• **What the task asks**
Identical copies of all the records below are needed.

[Saved data entries]
▬▬▬▬▬▬▬▬▬▬
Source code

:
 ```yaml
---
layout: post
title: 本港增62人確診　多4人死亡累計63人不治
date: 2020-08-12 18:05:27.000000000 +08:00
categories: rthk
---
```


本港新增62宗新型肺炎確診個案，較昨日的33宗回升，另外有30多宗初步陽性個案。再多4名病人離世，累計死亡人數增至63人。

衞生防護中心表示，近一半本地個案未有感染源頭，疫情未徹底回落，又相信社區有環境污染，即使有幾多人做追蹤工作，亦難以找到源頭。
▬▬▬▬▬▬▬▬▬▬
• **Solution for this problem**
Source code

:
 ```yaml
---
layout: post
title: 本港增62人確診　多4人死亡累計63人不治
date: 2020-08-12 18:05:27.000000000 +08:00
categories: rthk
---
```


本港新增62宗新型肺炎確診個案，較昨日的33宗回升，另外有30多宗初步陽性個案。再多4名病人離世，累計死亡人數增至63人。

衞生防護中心表示，近一半本地個案未有感染源頭，疫情未徹底回落，又相信社區有環境污染，即使有幾多人做追蹤工作，亦難以找到源頭。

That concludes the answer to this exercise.